By Enrique Massot
County News Online
A recent opinion column published in the Calgary Herald Sept. 15 offers a unique insight into the development industry’s lobbying tactics.
The piece, signed by Bruce McAllister as former MLA for Chestermere-Rocky View, argues against the provincial government’s plans to reinstate regional planning in Alberta—making it mandatory in the Calgary area.
McAllister, who omitted to disclose a current paid position in a developers’ lobby group, supported his opinion with several inaccurate statements. He announced that Bill 21 (the Modernized Municipal Government Act) that will update the legislative framework for municipalities would:
- Implement centralized planning reducing municipal autonomy
- Eliminate competition
- Increase the size of government
Claims 1 and 2 are plain wrong.
Let’s consider the first point—centralized planning. There is no such thing in the books. Individual municipalities will continue to do their own planning. Growth management boards, however, will “address land-use planning, servicing of growth, regional service delivery, cost sharing, and dispute resolution.”
That is, there will be a regional plan, and the board should ensure compliance. Regional planning’s most useful feature would be preventing inappropriate, parasitical development—that is, development that takes advantage of the proximity of an urban centre but without paying the equivalent land costs, development levies and urban taxes. That should back residents who have been fighting tooth and nail—more often than not unsuccessfully—against invasive, urban-like development in the countryside.
Secondly, eliminate competition. How? There will always be Calgary for those wanting to live near all the services and amenities of a large urban centre. Smaller cities such as Airdrie or Chestermere, towns such as Cochrane, villages and hamlets all the way to country residential will continue to provide settings to suit all tastes.
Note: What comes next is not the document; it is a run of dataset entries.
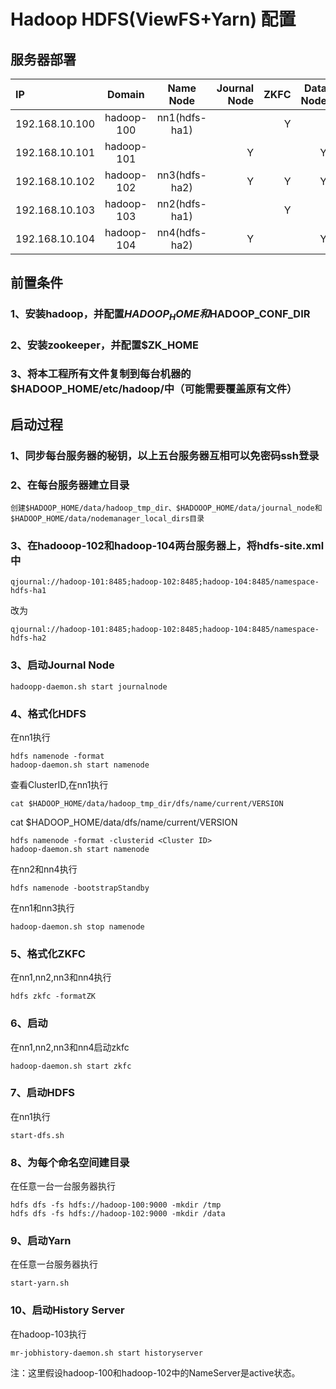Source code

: # Hadoop HDFS(ViewFS+Yarn) 配置

## 服务器部署

|IP|Domain|Name Node|Journal Node|ZKFC|Data Node|zookeeper|ResourceNode|HistoryServer|
|:--|:--:|:--:|--:|--:|--:|--:|--:|--:|
|192.168.10.100|hadoop-100|nn1(hdfs-ha1)| |Y| |Y| | |
|192.168.10.101|hadoop-101|             |Y| |Y| | | |
|192.168.10.102|hadoop-102|nn3(hdfs-ha2)|Y|Y|Y| | | |
|192.168.10.103|hadoop-103|nn2(hdfs-ha1)| |Y| |Y|Y|Y|
|192.168.10.104|hadoop-104|nn4(hdfs-ha2)|Y| |Y|Y|Y| |

## 前置条件
### 1、安装hadoop，并配置$HADOOP_HOME和$HADOOP_CONF_DIR
### 2、安装zookeeper，并配置$ZK_HOME
### 3、将本工程所有文件复制到每台机器的$HADOOP_HOME/etc/hadoop/中（可能需要覆盖原有文件）

## 启动过程
### 1、同步每台服务器的秘钥，以上五台服务器互相可以免密码ssh登录

### 2、在每台服务器建立目录
    创建$HADOOP_HOME/data/hadoop_tmp_dir、$HADOOOP_HOME/data/journal_node和$HADOOP_HOME/data/nodemanager_local_dirs目录
    
### 3、在hadooop-102和hadoop-104两台服务器上，将hdfs-site.xml中

    qjournal://hadoop-101:8485;hadoop-102:8485;hadoop-104:8485/namespace-hdfs-ha1
改为

    qjournal://hadoop-101:8485;hadoop-102:8485;hadoop-104:8485/namespace-hdfs-ha2

### 3、启动Journal Node

    hadoopp-daemon.sh start journalnode
    
### 4、格式化HDFS
在nn1执行

    hdfs namenode -format
    hadoop-daemon.sh start namenode
    
查看ClusterID,在nn1执行
    
    cat $HADOOP_HOME/data/hadoop_tmp_dir/dfs/name/current/VERSION

cat $HADOOP_HOME/data/dfs/name/current/VERSION

    hdfs namenode -format -clusterid <Cluster ID>
    hadoop-daemon.sh start namenode

在nn2和nn4执行

    hdfs namenode -bootstrapStandby
    
在nn1和nn3执行

    hadoop-daemon.sh stop namenode
    
### 5、格式化ZKFC
在nn1,nn2,nn3和nn4执行

    hdfs zkfc -formatZK
    
### 6、启动
在nn1,nn2,nn3和nn4启动zkfc

    hadoop-daemon.sh start zkfc
    
### 7、启动HDFS
在nn1执行

    start-dfs.sh
    
### 8、为每个命名空间建目录
在任意一台一台服务器执行

    hdfs dfs -fs hdfs://hadoop-100:9000 -mkdir /tmp
    hdfs dfs -fs hdfs://hadoop-102:9000 -mkdir /data
    
### 9、启动Yarn
在任意一台服务器执行

    start-yarn.sh

### 10、启动History Server
在hadoop-103执行

    mr-jobhistory-daemon.sh start historyserver  
    
    
    
注：这里假设hadoop-100和hadoop-102中的NameServer是active状态。
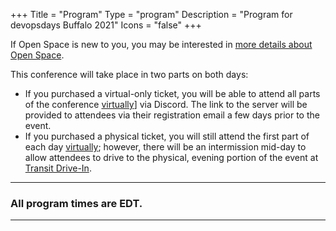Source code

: +++
Title = "Program"
Type = "program"
Description = "Program for devopsdays Buffalo 2021"
Icons = "false"
+++

If Open Space is new to you, you may be interested in [more details about Open Space](/pages/open-space-format).  


This conference will take place in two parts on both days:
- If you purchased a virtual-only ticket, you will be able to attend all parts of the conference [virtually](/events/2021-buffalo/location/#virtual)] via Discord. The link to the server will be provided to attendees via their registration email a few days prior to the event.
- If you purchased a physical ticket, you will still attend the first part of each day [virtually](/events/2021-buffalo/location/#virtual); however, there will be an intermission mid-day to allow attendees to drive to the physical, evening portion of the event at [Transit Drive-In](/events/2021-buffalo/location/#transit-drive-in).

***
### All program times are EDT.
***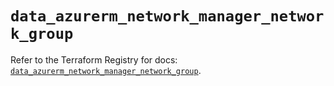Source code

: # `data_azurerm_network_manager_network_group`

Refer to the Terraform Registry for docs: [`data_azurerm_network_manager_network_group`](https://registry.terraform.io/providers/hashicorp/azurerm/3.114.0/docs/data-sources/network_manager_network_group).
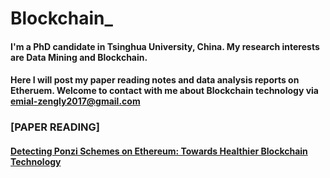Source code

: # Blockchain_

#### I'm a PhD candidate in Tsinghua University, China. My research interests are Data Mining and Blockchain.

#### Here I will post my paper reading notes and data analysis reports on Etheruem. Welcome to contact with me about Blockchain technology via emial-zengly2017@gmail.com

### [PAPER READING]
#### [Detecting Ponzi Schemes on Ethereum: Towards Healthier Blockchain Technology](https://github.com/helloworldzly/Blockchain_/blob/master/paper_www18_ponzi.md)
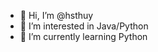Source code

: - 👋 Hi, I’m @hsthuy
- 👀 I’m interested in Java/Python
- 🌱 I’m currently learning Python

<!---
hsthuy/hsthuy is a ✨ special ✨ repository because its `README.md` (this file) appears on your GitHub profile.
You can click the Preview link to take a look at your changes.
--->
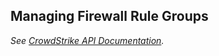 ## Managing Firewall Rule Groups

_See [CrowdStrike API Documentation](https://falcon.crowdstrike.com/support/documentation/107/falcon-firewall-management-apis)._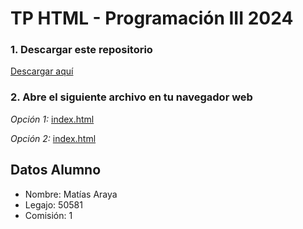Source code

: # TP HTML - Programación III 2024

### 1. Descargar este repositorio   

[Descargar aquí](https://github.com/matias-araya-02/Programacion_III/archive/refs/heads/main.zip)
   
### 2. Abre el siguiente archivo en tu navegador web

*Opción 1:*
   [index.html](https://github.dev/matias-araya-02/Programacion_III)

*Opción 2:*
   [index.html](https://github.com/matias-araya-02/Programacion_III/blob/main/Codigo/index.html) 
   
## Datos Alumno
- Nombre: Matías Araya
- Legajo: 50581
- Comisión: 1



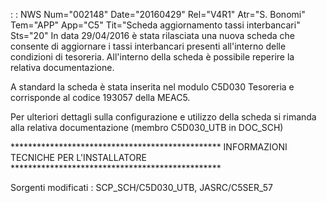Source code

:  :  : NWS Num="002148" Date="20160429" Rel="V4R1" Atr="S. Bonomi" Tem="APP" App="C5" Tit="Scheda aggiornamento tassi interbancari" Sts="20"
In data 29/04/2016 è stata rilasciata una nuova scheda che consente di aggiornare i tassi interbancari presenti all'interno delle condizioni di tesoreria.
All'interno della scheda è possibile reperire la relativa documentazione.

A standard la scheda è stata inserita nel modulo C5D030 Tesoreria e corrisponde al codice 193057 della MEAC5.


Per ulteriori dettagli sulla configurazione e utilizzo della scheda si rimanda alla relativa documentazione (membro C5D030_UTB in DOC_SCH)

\*\*\*\*\*\*\*\*\*\*\*\*\*\*\*\*\*\*\*\*\*\*\*\*\*\*\*\*\*\*\*\*\*\*\*\*\*\*\*\*\*\*\*\*\*\*\*\*
INFORMAZIONI TECNICHE PER L'INSTALLATORE
\*\*\*\*\*\*\*\*\*\*\*\*\*\*\*\*\*\*\*\*\*\*\*\*\*\*\*\*\*\*\*\*\*\*\*\*\*\*\*\*\*\*\*\*\*\*\*\*

Sorgenti modificati :  SCP_SCH/C5D030_UTB, JASRC/C5SER_57

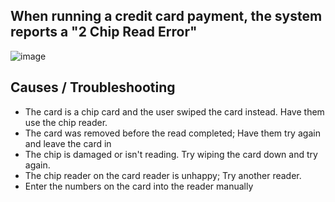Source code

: ## When running a credit card payment, the system reports a "2 Chip Read Error"

﻿![image](https://github.com/user-attachments/assets/b0c8ccf2-0f86-4872-975a-0d52dc072e40)

## Causes / Troubleshooting
* The card is a chip card and the user swiped the card instead. Have them use the chip reader.
* The card was removed before the read completed; Have them try again and leave the card in
* The chip is damaged or isn't reading. Try wiping the card down and try again.
* The chip reader on the card reader is unhappy; Try another reader.
* Enter the numbers on the card into the reader manually
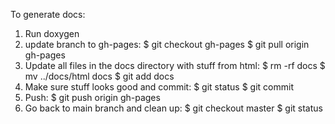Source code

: 
To generate docs:

1. Run doxygen
2. update branch to gh-pages:
 $ git checkout gh-pages
 $ git pull origin gh-pages
3. Update all files in the docs directory with stuff from html:
 $ rm -rf docs
 $ mv ../docs/html docs
 $ git add docs
4. Make sure stuff looks good and commit:
 $ git status
 $ git commit
5. Push:
 $ git push origin gh-pages
6. Go back to main branch and clean up:
 $ git checkout master
 $ git status



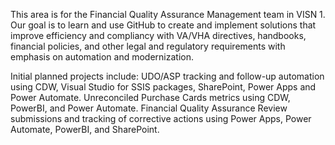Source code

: This area is for the Financial Quality Assurance Management team in VISN 1.
Our goal is to learn and use GitHub to create and implement solutions that improve efficiency and compliancy with VA/VHA directives, handbooks, financial policies, and other legal and regulatory requirements with emphasis on automation and modernization.

Initial planned projects include:
UDO/ASP tracking and follow-up automation using CDW, Visual Studio for SSIS packages, SharePoint, Power Apps and Power Automate.
Unreconciled Purchase Cards metrics using CDW, PowerBI, and Power Automate.
Financial Quality Assurance Review submissions and tracking of corrective actions using Power Apps, Power Automate, PowerBI, and SharePoint.
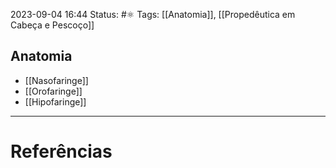 2023-09-04 16:44
Status: #⚛ 
Tags: [[Anatomia]], [[Propedêutica em Cabeça e Pescoço]]
<br/>
## Anatomia
- [[Nasofaringe]]
- [[Orofaringe]]
- [[Hipofaringe]]
____
# Referências

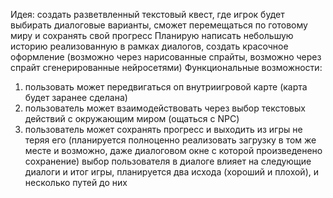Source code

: Идея: создать разветвленный текстовый квест, где игрок будет выбирать диалоговые варианты, сможет перемещаться по готовому миру и сохранять свой прогресс
Планирую написать небольшую историю реализованную в рамках диалогов, создать красочное оформление (возможно через нарисованные спрайты, возможно через спрайт сгенерированные нейросетями)
Функциональные возможности:
 1) пользовать может передвигаться оп внутриигровой карте (карта будет заранее сделана)
 2) пользователь может взаимодействовать через выбор текстовых действий с окружающим миром (ощаться с NPC)
 3) пользователь может сохранять прогресс и выходить из игры не теряя его (планируется полноценно реализовать загрузку в том же месте и возможно, даже диалоговом окне с которой произведенено    сохранение)
выбор пользователя в диалоге влияет на следующие диалоги и итог игры, планируется два исхода (хороший и плохой), и несколько путей до них
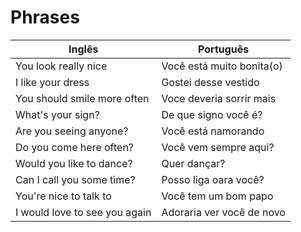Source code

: # Phrases

| Inglês | Português |
|---------|-------------|
|You look really nice| Você está muito bonita(o)|
|I like your dress| Gostei desse vestido|
|You should smile more often| Voce deveria sorrir mais|
|What's your sign?| De que signo você é?|
|Are you seeing anyone?| Você está namorando|
|Do you come here often?| Você vem sempre aqui?|
|Would you like to dance?| Quer dançar?|
|Can I call you some time?| Posso liga oara você?|
|You're nice to talk to|Você tem um bom papo|
|I would love to see you again| Adoraria ver você de novo|
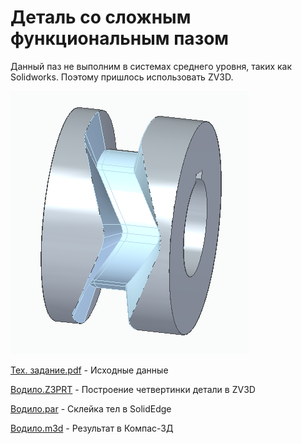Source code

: # Деталь со сложным функциональным пазом

Данный паз не выполним в системах среднего уровня, таких как Solidworks.
Поэтому пришлось использовать ZV3D.

![Pasted image 20241211234901](../IMG/Pasted%20image%2020241211234901.png)

[Тех. задание.pdf](../DATA/Детали%20сложной%20формы/Деталь%20со%20сложным%20функциональным%20пазом/Тех.%20задание.pdf) - Исходные данные

[Водило.Z3PRT](../DATA/Детали%20сложной%20формы/Деталь%20со%20сложным%20функциональным%20пазом/Водило.Z3PRT) - Построение четвертинки детали в ZV3D

[Водило.par](../DATA/Детали%20сложной%20формы/Деталь%20со%20сложным%20функциональным%20пазом/Водило.par) - Склейка тел в SolidEdge

[Водило.m3d](../DATA/Детали%20сложной%20формы/Деталь%20со%20сложным%20функциональным%20пазом/Водило.m3d) - Результат в Компас-3Д


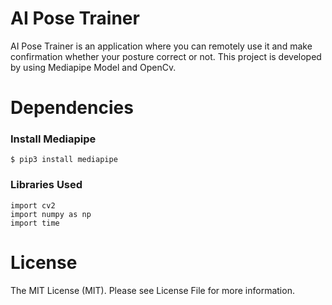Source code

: # AI Pose Trainer
AI Pose Trainer is an application where you can remotely use it and make confirmation whether your posture correct or not. This project is developed by using Mediapipe Model and OpenCv.

# Dependencies
### Install Mediapipe
    $ pip3 install mediapipe

### Libraries Used
    import cv2
    import numpy as np
    import time

# License
The MIT License (MIT). Please see License File for more information.
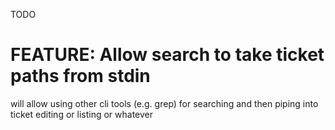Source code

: TODO

# FEATURE: Allow search to take ticket paths from stdin

will allow using other cli tools (e.g. grep) for searching and then piping into ticket editing or listing or whatever


[wouldnt strictly need with this]: 27 (RELATES_TO)
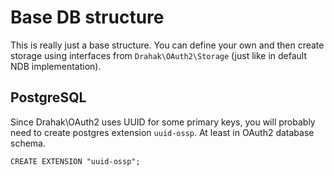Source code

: Base DB structure
=================
This is really just a base structure. You can define your own and then create storage using interfaces from `Drahak\OAuth2\Storage` (just like in default NDB implementation).

PostgreSQL
----------
Since Drahak\OAuth2 uses UUID for some primary keys, you will probably need to create postgres extension `uuid-ossp`. At least in OAuth2 database schema.

    CREATE EXTENSION "uuid-ossp";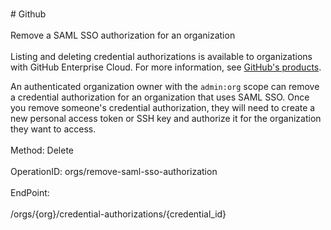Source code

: <br>#     Github</br>
<br>Remove a SAML SSO authorization for an organization</br>
<br>Listing and deleting credential authorizations is available to organizations with GitHub Enterprise Cloud. For more information, see [GitHub's products](https://help.github.com/github/getting-started-with-github/githubs-products).

An authenticated organization owner with the `admin:org` scope can remove a credential authorization for an organization that uses SAML SSO. Once you remove someone's credential authorization, they will need to create a new personal access token or SSH key and authorize it for the organization they want to access.</br>
<br>Method: Delete</br>
<br>OperationID: orgs/remove-saml-sso-authorization</br>
<br>EndPoint:</br>
<br>/orgs/{org}/credential-authorizations/{credential_id}</br>
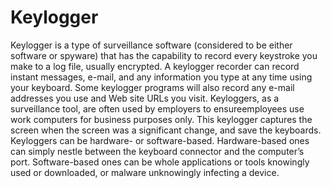 # Keylogger
Keylogger is a type of surveillance software (considered to be either software or spyware) that has the capability to record every keystroke you make to a log file, usually encrypted. A keylogger recorder can record instant messages, e-mail, and any information you type at any time using your keyboard. Some keylogger programs will also record any e-mail addresses you use and Web site URLs you visit. Keyloggers, as a surveillance tool, are often used by employers to ensureemployees use work computers for business purposes only. This keylogger captures the screen when the screen was a significant change, and save the keyboards.
Keyloggers can be hardware- or software-based. Hardware-based ones can simply nestle between the keyboard connector and the computer’s port. Software-based ones can be whole applications or tools knowingly used or downloaded, or malware unknowingly infecting a device.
Minimum urban density requirements are given as averages, leaving room for diversity of housing types.
In his op-ed, McAllister also states that a growth management board would not have allowed Rocky View to approve the CrossIron Mills mall in Balzac citing “the cost of servicing and water availability as reasons.”
“Instead of duplicating costly services, municipalities should work together.” Danielle Larivee, Alberta Municipal Affairs minister
That, indeed, would have spared Rocky View taxpayers from becoming guarantors of a debt that remains nearly $60-million debt after originating in 2005, when Rocky View decided to defy Calgary and build its Made-in-Rocky View water and sewage infrastructure to support the mall. A year earlier, Calgary had proposed Rocky View to provide water and sewer for Balzac at a cost estimated at about $30 million. Rocky View chose to go on its own—and ended up spending way over $100 million for a system that will soon need upgrading—at additional costs.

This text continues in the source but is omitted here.